Forceps major. A: The lesion topography of alexia patients. The dark gray area (highlighted by arrow) indicates the brain lesion site commonly appeared in alexia patients. This area corresponds to the forceps major. Reprinted by permission from reference 191. B: The forceps major (blue) identified by using tractography in dMRI data overlaid on the axial section of a T1-weighted image. C: Tractometry study on the forceps major. Left panel: Tract profile of the forceps major in good (dark green) and poor readers (gray). The horizontal axis depicts the normalized position along the forceps major, whereas the vertical axis depicts microstructural measurement (ICVF estimated by NODDI). The shaded area indicates ±1 s.e.m. The reading performance was measured by the WJ-BRS. Right panel: the forceps major identified by tractography. Reprinted by permission from reference 202 (under the CC BY-NC-ND license). dMRI, diffusion-weighted MRI; ICVF, intra-cellular volume fraction; NODDI, neurite orientation dispersion and density imaging; WJ-BRS, Woodcock-Johnson Basic Reading Score.

Fig. 6

Vertical occipital fasciculus. A: The VOF (blue) is identified by tractography, which is overlaid on a T1-weighted image (left image, coronal view; right image, and sagittal view). The VOF is lateral to the OR (green) while posterior to the arcuate fasciculus (red). Reprinted with permission from reference 207. B: The VOF identified by Klingler’s dissection (highlighted by blue), which is displayed together with other anatomical landmarks. Reprinted by permission from reference 211 (under the Attribution 4.0 International Creative Commons license (CC BY 4.0)). C: Tractometry on the VOF on amblyopia patients. Left panel: tractography on the OR (yellow) and VOF (blue) overlaid on a sagittal slice of a T1-weighted image.
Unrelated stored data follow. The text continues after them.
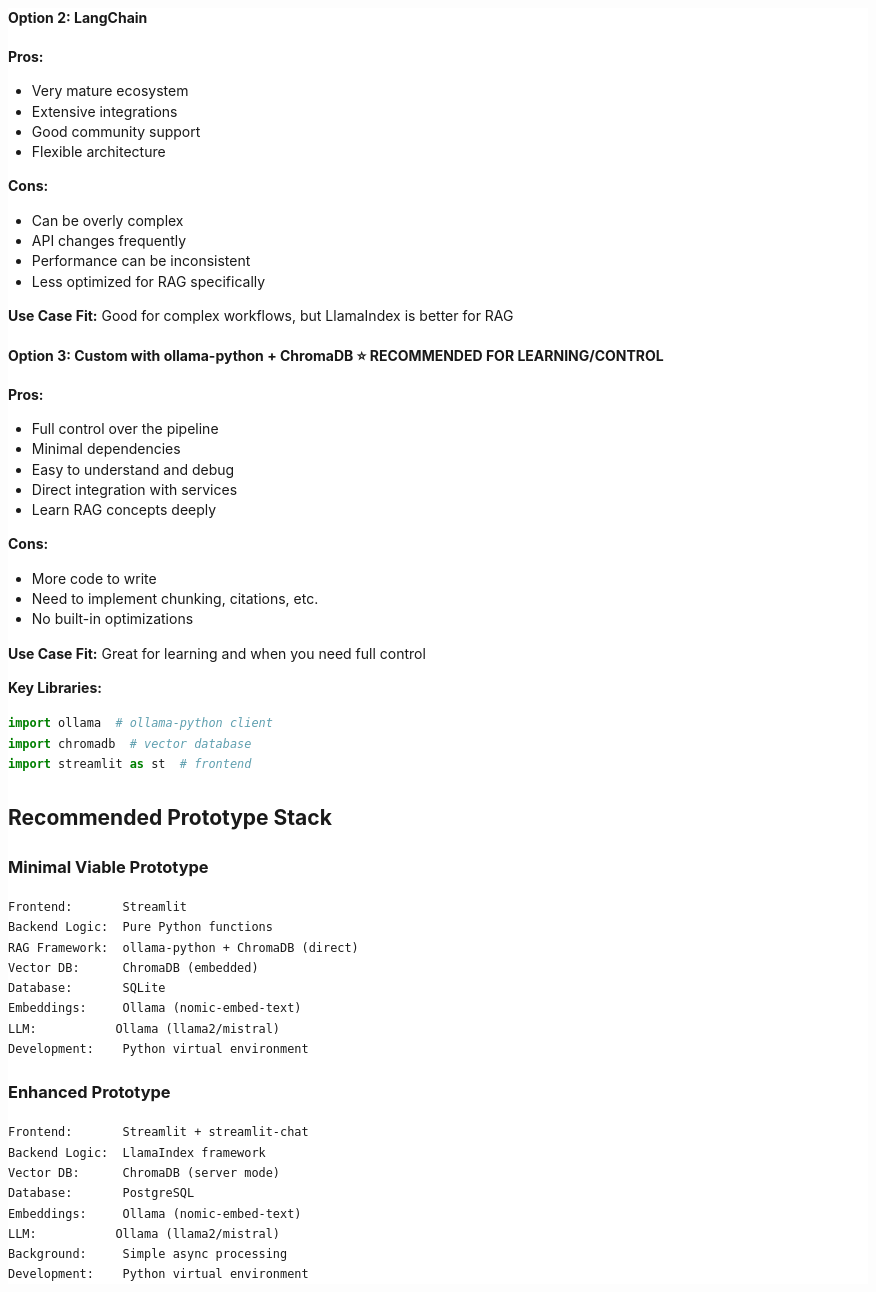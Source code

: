 #### Option 2: LangChain
**Pros:**
- Very mature ecosystem
- Extensive integrations
- Good community support
- Flexible architecture

**Cons:**
- Can be overly complex
- API changes frequently
- Performance can be inconsistent
- Less optimized for RAG specifically

**Use Case Fit:** Good for complex workflows, but LlamaIndex is better for RAG

#### Option 3: Custom with ollama-python + ChromaDB ⭐ **RECOMMENDED FOR LEARNING/CONTROL**
**Pros:**
- Full control over the pipeline
- Minimal dependencies
- Easy to understand and debug
- Direct integration with services
- Learn RAG concepts deeply

**Cons:**
- More code to write
- Need to implement chunking, citations, etc.
- No built-in optimizations

**Use Case Fit:** Great for learning and when you need full control

**Key Libraries:**
```python
import ollama  # ollama-python client
import chromadb  # vector database
import streamlit as st  # frontend
```

## Recommended Prototype Stack

### Minimal Viable Prototype
```
Frontend:       Streamlit
Backend Logic:  Pure Python functions
RAG Framework:  ollama-python + ChromaDB (direct)
Vector DB:      ChromaDB (embedded)
Database:       SQLite
Embeddings:     Ollama (nomic-embed-text)
LLM:           Ollama (llama2/mistral)
Development:    Python virtual environment
```

### Enhanced Prototype
```
Frontend:       Streamlit + streamlit-chat
Backend Logic:  LlamaIndex framework
Vector DB:      ChromaDB (server mode)
Database:       PostgreSQL
Embeddings:     Ollama (nomic-embed-text)
LLM:           Ollama (llama2/mistral)
Background:     Simple async processing
Development:    Python virtual environment
```
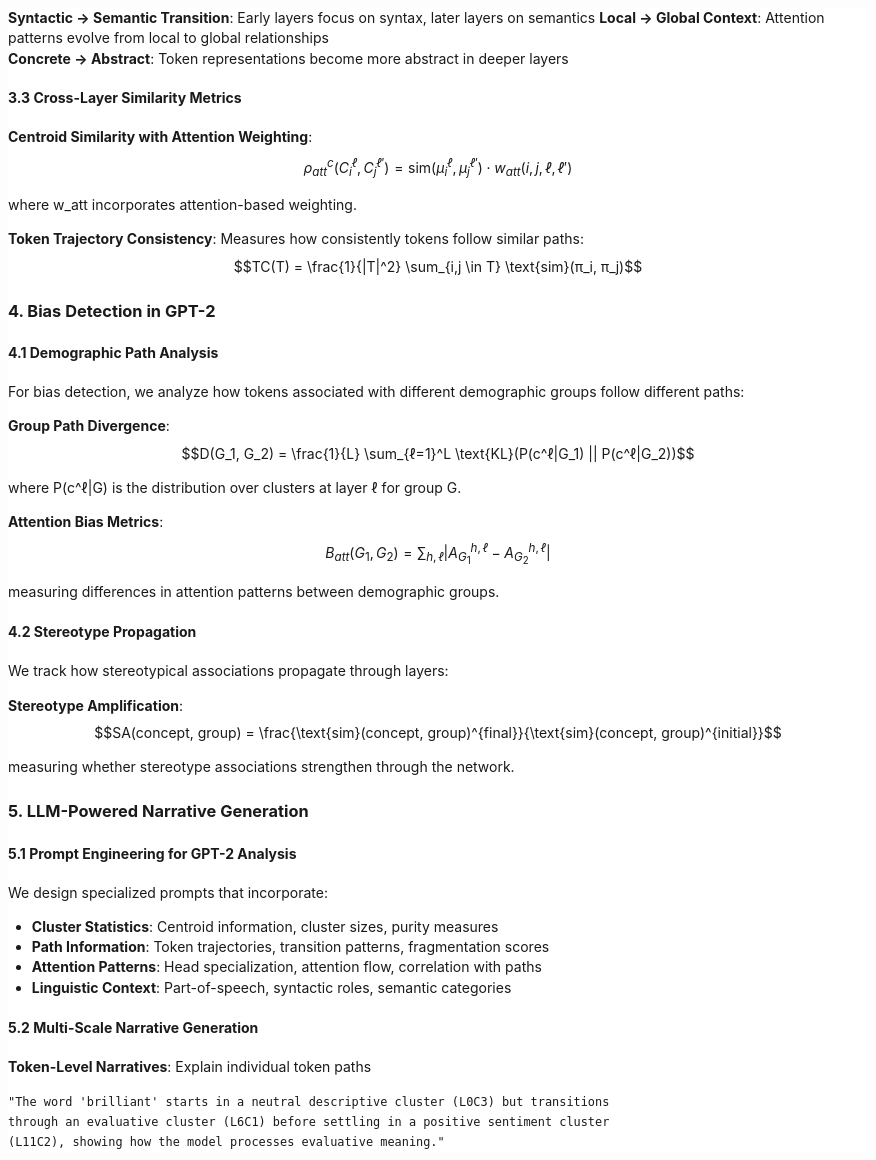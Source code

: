 **Syntactic → Semantic Transition**: Early layers focus on syntax, later layers on semantics
**Local → Global Context**: Attention patterns evolve from local to global relationships  
**Concrete → Abstract**: Token representations become more abstract in deeper layers

#### 3.3 Cross-Layer Similarity Metrics

**Centroid Similarity with Attention Weighting**:
$$ρ^c_{att}(C_i^ℓ, C_j^{ℓ'}) = \text{sim}(μ_i^ℓ, μ_j^{ℓ'}) \cdot w_{att}(i,j,ℓ,ℓ')$$

where w_att incorporates attention-based weighting.

**Token Trajectory Consistency**:
Measures how consistently tokens follow similar paths:
$$TC(T) = \frac{1}{|T|^2} \sum_{i,j \in T} \text{sim}(π_i, π_j)$$

### 4. Bias Detection in GPT-2

#### 4.1 Demographic Path Analysis

For bias detection, we analyze how tokens associated with different demographic groups follow different paths:

**Group Path Divergence**:
$$D(G_1, G_2) = \frac{1}{L} \sum_{ℓ=1}^L \text{KL}(P(c^ℓ|G_1) || P(c^ℓ|G_2))$$

where P(c^ℓ|G) is the distribution over clusters at layer ℓ for group G.

**Attention Bias Metrics**:
$$B_{att}(G_1, G_2) = \sum_{h,ℓ} |A^{h,ℓ}_{G_1} - A^{h,ℓ}_{G_2}|$$

measuring differences in attention patterns between demographic groups.

#### 4.2 Stereotype Propagation

We track how stereotypical associations propagate through layers:

**Stereotype Amplification**:
$$SA(concept, group) = \frac{\text{sim}(concept, group)^{final}}{\text{sim}(concept, group)^{initial}}$$

measuring whether stereotype associations strengthen through the network.

### 5. LLM-Powered Narrative Generation

#### 5.1 Prompt Engineering for GPT-2 Analysis

We design specialized prompts that incorporate:

- **Cluster Statistics**: Centroid information, cluster sizes, purity measures
- **Path Information**: Token trajectories, transition patterns, fragmentation scores
- **Attention Patterns**: Head specialization, attention flow, correlation with paths
- **Linguistic Context**: Part-of-speech, syntactic roles, semantic categories

#### 5.2 Multi-Scale Narrative Generation

**Token-Level Narratives**: Explain individual token paths
```
"The word 'brilliant' starts in a neutral descriptive cluster (L0C3) but transitions 
through an evaluative cluster (L6C1) before settling in a positive sentiment cluster 
(L11C2), showing how the model processes evaluative meaning."
```
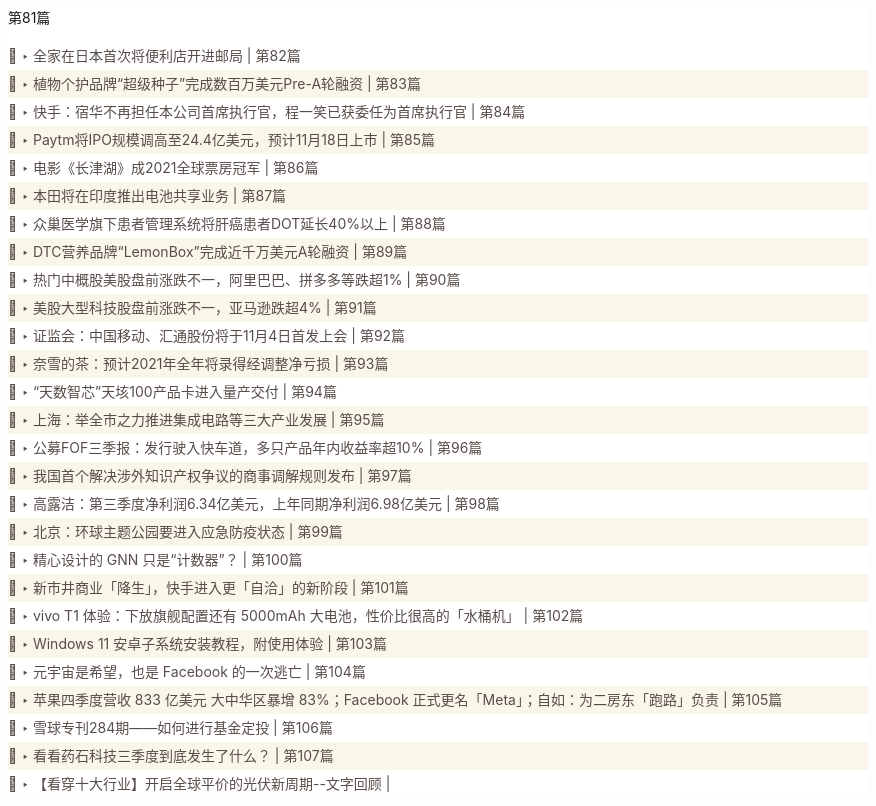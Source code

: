 第81篇</a></div><div style='line-height:3;' ><a href='https://36kr.com/newsflashes/1462141793487880' style="line-height:2;text-decoration:none;display:block;color:#584D49;">🌈 ‣ 全家在日本首次将便利店开进邮局 | 第82篇</a></div><div style='line-height:3;background-color:#FAF6EA;' ><a href='https://36kr.com/newsflashes/1462141113551873' style="line-height:2;text-decoration:none;display:block;color:#584D49;">🌈 ‣ 植物个护品牌“超级种子”完成数百万美元Pre-A轮融资 | 第83篇</a></div><div style='line-height:3;' ><a href='https://36kr.com/newsflashes/1462139689306888' style="line-height:2;text-decoration:none;display:block;color:#584D49;">🌈 ‣ 快手：宿华不再担任本公司首席执行官，程一笑已获委任为首席执行官 | 第84篇</a></div><div style='line-height:3;background-color:#FAF6EA;' ><a href='https://36kr.com/newsflashes/1462134779448323' style="line-height:2;text-decoration:none;display:block;color:#584D49;">🌈 ‣ Paytm将IPO规模调高至24.4亿美元，预计11月18日上市 | 第85篇</a></div><div style='line-height:3;' ><a href='https://36kr.com/newsflashes/1462132751830017' style="line-height:2;text-decoration:none;display:block;color:#584D49;">🌈 ‣ 电影《长津湖》成2021全球票房冠军 | 第86篇</a></div><div style='line-height:3;background-color:#FAF6EA;' ><a href='https://36kr.com/newsflashes/1462131870747400' style="line-height:2;text-decoration:none;display:block;color:#584D49;">🌈 ‣ 本田将在印度推出电池共享业务 | 第87篇</a></div><div style='line-height:3;' ><a href='https://36kr.com/newsflashes/1462130579049220' style="line-height:2;text-decoration:none;display:block;color:#584D49;">🌈 ‣ 众巢医学旗下患者管理系统将肝癌患者DOT延长40%以上 | 第88篇</a></div><div style='line-height:3;background-color:#FAF6EA;' ><a href='https://36kr.com/newsflashes/1462128857008897' style="line-height:2;text-decoration:none;display:block;color:#584D49;">🌈 ‣ DTC营养品牌“LemonBox”完成近千万美元A轮融资 | 第89篇</a></div><div style='line-height:3;' ><a href='https://36kr.com/newsflashes/1462125002165251' style="line-height:2;text-decoration:none;display:block;color:#584D49;">🌈 ‣ 热门中概股美股盘前涨跌不一，阿里巴巴、拼多多等跌超1% | 第90篇</a></div><div style='line-height:3;background-color:#FAF6EA;' ><a href='https://36kr.com/newsflashes/1462121037335552' style="line-height:2;text-decoration:none;display:block;color:#584D49;">🌈 ‣ 美股大型科技股盘前涨跌不一，亚马逊跌超4% | 第91篇</a></div><div style='line-height:3;' ><a href='https://36kr.com/newsflashes/1462101446609920' style="line-height:2;text-decoration:none;display:block;color:#584D49;">🌈 ‣ 证监会：中国移动、汇通股份将于11月4日首发上会 | 第92篇</a></div><div style='line-height:3;background-color:#FAF6EA;' ><a href='https://36kr.com/newsflashes/1462093920537609' style="line-height:2;text-decoration:none;display:block;color:#584D49;">🌈 ‣ 奈雪的茶：预计2021年全年将录得经调整净亏损 | 第93篇</a></div><div style='line-height:3;' ><a href='https://36kr.com/newsflashes/1462091872963591' style="line-height:2;text-decoration:none;display:block;color:#584D49;">🌈 ‣ “天数智芯”天垓100产品卡进入量产交付 | 第94篇</a></div><div style='line-height:3;background-color:#FAF6EA;' ><a href='https://36kr.com/newsflashes/1462087726664705' style="line-height:2;text-decoration:none;display:block;color:#584D49;">🌈 ‣ 上海：举全市之力推进集成电路等三大产业发展 | 第95篇</a></div><div style='line-height:3;' ><a href='https://36kr.com/newsflashes/1462086827494146' style="line-height:2;text-decoration:none;display:block;color:#584D49;">🌈 ‣ 公募FOF三季报：发行驶入快车道，多只产品年内收益率超10% | 第96篇</a></div><div style='line-height:3;background-color:#FAF6EA;' ><a href='https://36kr.com/newsflashes/1462084581166089' style="line-height:2;text-decoration:none;display:block;color:#584D49;">🌈 ‣ 我国首个解决涉外知识产权争议的商事调解规则发布 | 第97篇</a></div><div style='line-height:3;' ><a href='https://36kr.com/newsflashes/1462081841138692' style="line-height:2;text-decoration:none;display:block;color:#584D49;">🌈 ‣ 高露洁：第三季度净利润6.34亿美元，上年同期净利润6.98亿美元 | 第98篇</a></div><div style='line-height:3;background-color:#FAF6EA;' ><a href='https://36kr.com/newsflashes/1462080351914752' style="line-height:2;text-decoration:none;display:block;color:#584D49;">🌈 ‣ 北京：环球主题公园要进入应急防疫状态 | 第99篇</a></div><div style='line-height:3;' ><a href='https://www.msra.cn/zh-cn/news/features/gnn-in-qa' style="line-height:2;text-decoration:none;display:block;color:#584D49;">🌈 ‣ 精心设计的 GNN 只是“计数器”？ | 第100篇</a></div><div style='line-height:3;background-color:#FAF6EA;' ><a href='http://www.geekpark.net/news/289806' style="line-height:2;text-decoration:none;display:block;color:#584D49;">🌈 ‣ 新市井商业「降生」，快手进入更「自洽」的新阶段 | 第101篇</a></div><div style='line-height:3;' ><a href='http://www.geekpark.net/news/289130' style="line-height:2;text-decoration:none;display:block;color:#584D49;">🌈 ‣ vivo T1 体验：下放旗舰配置还有 5000mAh 大电池，性价比很高的「水桶机」 | 第102篇</a></div><div style='line-height:3;background-color:#FAF6EA;' ><a href='http://www.geekpark.net/news/289796' style="line-height:2;text-decoration:none;display:block;color:#584D49;">🌈 ‣ Windows 11 安卓子系统安装教程，附使用体验 | 第103篇</a></div><div style='line-height:3;' ><a href='http://www.geekpark.net/news/289767' style="line-height:2;text-decoration:none;display:block;color:#584D49;">🌈 ‣ 元宇宙是希望，也是 Facebook 的一次逃亡 | 第104篇</a></div><div style='line-height:3;background-color:#FAF6EA;' ><a href='http://www.geekpark.net/news/289681' style="line-height:2;text-decoration:none;display:block;color:#584D49;">🌈 ‣ 苹果四季度营收 833 亿美元 大中华区暴增 83%；Facebook 正式更名「Meta」；自如：为二房东「跑路」负责 | 第105篇</a></div><div style='line-height:3;' ><a href='http://xueqiu.com/3746414875/201599721' style="line-height:2;text-decoration:none;display:block;color:#584D49;">🌈 ‣ 雪球专刊284期——如何进行基金定投 | 第106篇</a></div><div style='line-height:3;background-color:#FAF6EA;' ><a href='http://xueqiu.com/2166236329/201542955' style="line-height:2;text-decoration:none;display:block;color:#584D49;">🌈 ‣ 看看药石科技三季度到底发生了什么？ | 第107篇</a></div><div style='line-height:3;' ><a href='http://xueqiu.com/9243245648/201557398' style="line-height:2;text-decoration:none;display:block;color:#584D49;">🌈 ‣ 【看穿十大行业】开启全球平价的光伏新周期--文字回顾 |
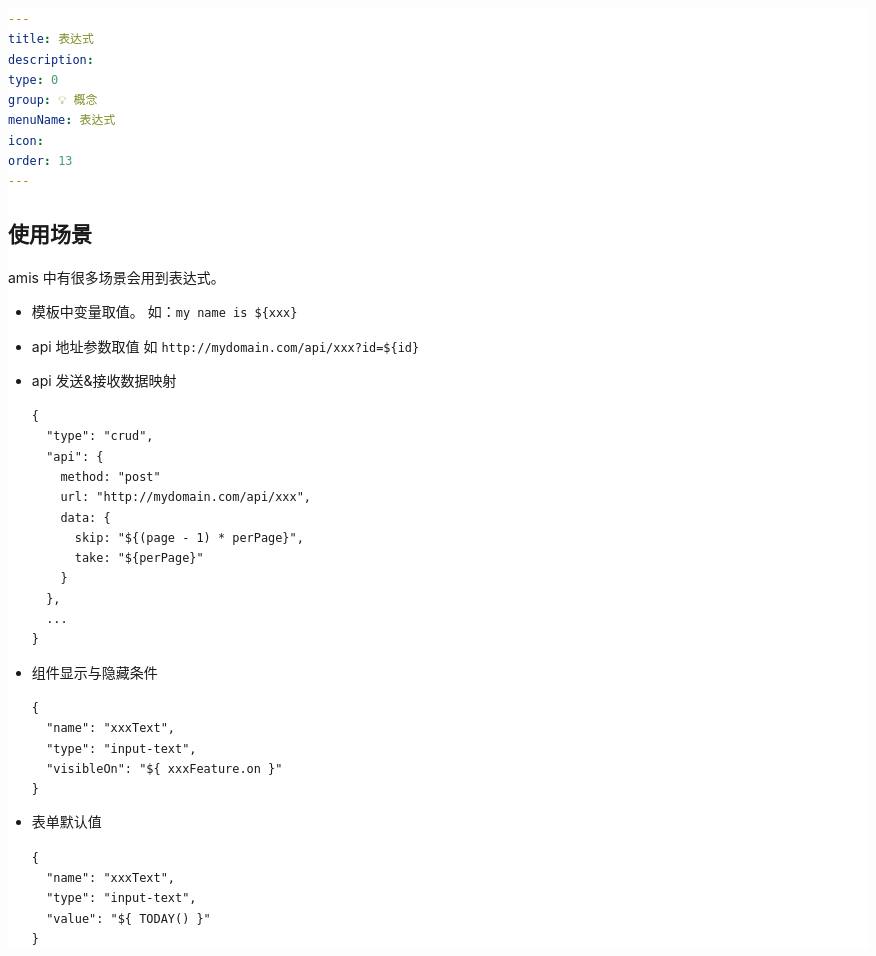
 ```yaml
---
title: 表达式
description:
type: 0
group: 💡 概念
menuName: 表达式
icon:
order: 13
---
```


## 使用场景

amis 中有很多场景会用到表达式。

- 模板中变量取值。 如：`my name is ${xxx}`
- api 地址参数取值 如 `http://mydomain.com/api/xxx?id=${id}`
- api 发送&接收数据映射

  ```
  {
    "type": "crud",
    "api": {
      method: "post"
      url: "http://mydomain.com/api/xxx",
      data: {
        skip: "${(page - 1) * perPage}",
        take: "${perPage}"
      }
    },
    ...
  }
  ```

- 组件显示与隐藏条件

  ```
  {
    "name": "xxxText",
    "type": "input-text",
    "visibleOn": "${ xxxFeature.on }"
  }
  ```

- 表单默认值

  ```
  {
    "name": "xxxText",
    "type": "input-text",
    "value": "${ TODAY() }"
  }
  ```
Right panel: tractometry on the right VOF. The amblyopia group (magenta curve) exhibited higher mean diffusivity (vertical axis, unit: µm²/s) compared with control (dark gray curve). The horizontal axis represents the normalized position along the VOF (left: dorsal, right: ventral). The shadowed area indicates ±1 s.e.m. from the mean in each group. The filled circles showed differences in mean diffusivity (MD) between amblyopia and the control group (the unit is shown on the right side of the plot). The error bar indicates the 95% confidence interval of the differences. Statistically significant differences were marked in red. Reprinted by permission from reference 168. A, anterior; AF, arcuate fasciculus; OR, optical radiation; P, posterior; PON, pre-occipital notch; POS, parieto-occipital sulcus; S, superior; TOS, transverse occipital sulcus; VOF, vertical occipital fasciculus.